The U.S. Civil War began 150 years ago this week and became the deadliest conflict in U.S. history. More than a century later, people are debating the reasons for the war, slavery versus states' rights. Some historians and civil rights leaders suggest the legacies of the Civil War still have an impact on African Americans today.

These are the faces of black soldiers during the American Civil War. They're rare photographs of some of the 200,000 who fought in the Union army against the southern Confederacy. The pictures offer slices of life that many Americans may not be aware of.  Stories like that of Adele Logan Alexander 's great grandfather, John Robert Bond. He was born in England in 1846.

"When he was 17 years old, hearing about the struggle for Africans freedom in the United States, the story my mother told me was that he got on a fishing boat and came to Massachusetts because he wanted to help free the slaves," she said.

Adele Alexander is a historian. She says her great grandfather joined the Union navy and was almost killed in a battle.

It's just one of the many facts Alexander uncovered about her family. She says her great grandfather sacrificed to help future generations.

"What a remarkable thing that this boy in England who heard the debate over slavery would disrupt himself from family there and cross an unknown ocean to take this great step in his life and this great step which changed life for him and his descendants," she said.

And that inspired Alexander to write a book about the Bond family post-Civil War.    

"Hard line segregation kicks in, and blacks are worse off in many instances than they were in the period immediately after the Civil War during the reconstruction period. Starting in the late 1800s early 1900s, you begin to see the great migration north and this was enormously disruptive to African Americans. This was people who had been a peasant population, who had lived on plantations, were moving into modern industrialized cities and they were very poorly equipped to deal with the challenges of that.

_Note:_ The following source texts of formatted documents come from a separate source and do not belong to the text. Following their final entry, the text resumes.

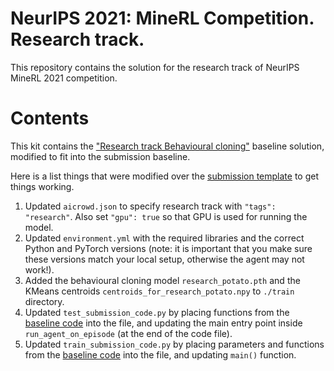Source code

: # NeurIPS 2021: MineRL Competition. Research track.

This repository contains the solution for the research track of NeurIPS MineRL 2021 competition.

# Contents

This kit contains the ["Research track Behavioural cloning"](https://github.com/KarolisRam/MineRL2021-Research-baselines/blob/main/standalone/Behavioural_cloning.py) baseline
solution, modified to fit into the submission baseline.

Here is a list things that were modified over the [submission template](https://github.com/minerllabs/competition_submission_template/) to get things working.

1) Updated `aicrowd.json` to specify research track with `"tags": "research"`. Also set `"gpu": true` so that GPU is used for running the model.
2) Updated `environment.yml` with the required libraries and the correct Python and PyTorch versions (note: it is important that you make sure these versions match your local setup, otherwise the agent may not work!).
3) Added the behavioural cloning model `research_potato.pth` and the KMeans centroids `centroids_for_research_potato.npy`  to `./train` directory.
4) Updated `test_submission_code.py` by placing functions from the [baseline code](https://github.com/KarolisRam/MineRL2021-Research-baselines/blob/main/standalone/Behavioural_cloning.py) into the file, and updating the main entry point inside `run_agent_on_episode` (at the end of the code file).
5) Updated `train_submission_code.py` by placing parameters and functions from the [baseline code](https://github.com/KarolisRam/MineRL2021-Research-baselines/blob/main/standalone/Behavioural_cloning.py) into the file, and updating `main()` function.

In turn that caused new breakups of families, and I think we are still seeing the results of this today," she said.  

During her research, Alexander learned more about her grandfather, Warren Logan, born into slavery in Virginia.  

"He was born to a woman whose name was Pocahontas who was a slave, possibly of Native American background, and his father was a white man, probably his owner, but like ((African American leader)) Booker T. Washington, he had the opportunity to go to school," she said.

Alexander says the Civil War not only freed the slaves, it empowered African Americans to take control of their lives.

"It has been a long and painful process and I don't think that it is over because I think that we have legacies of racism and economic disparities in our country. But certainly just ending the institution of slavery was enormously important to this country," she said.

Alexander says the Civil War defined the United States as the most multi-racial democracy in the world.

But there's a down side.  For example, census data in 2005 show that at least half of African American children were being raised by a single parent.  

And black unemployment is at 15.5 percent, almost double the national average.

"The Civil War itself was a part of the great legacy of slavery in this country and we ((African Americans)) still live with that every day," said Benjamin Todd Jealous, president of the National Association for the Advancement of Colored People or NAACP, the nation's oldest civil rights organization.  

"The NAACP was founded by Republicans. It's the party of ((President)) Lincoln, and it has a great tradition of inclusion. And in this moment, we would hope that all people in this country, would be using this (( the Civil War anniversary )) as a moment of national reflection about the need for us to reunite ourselves and move beyond old divisions," he said.

While many people share his hopes, others feel much needs to be done before the dreams that evolved after the Civil War become reality.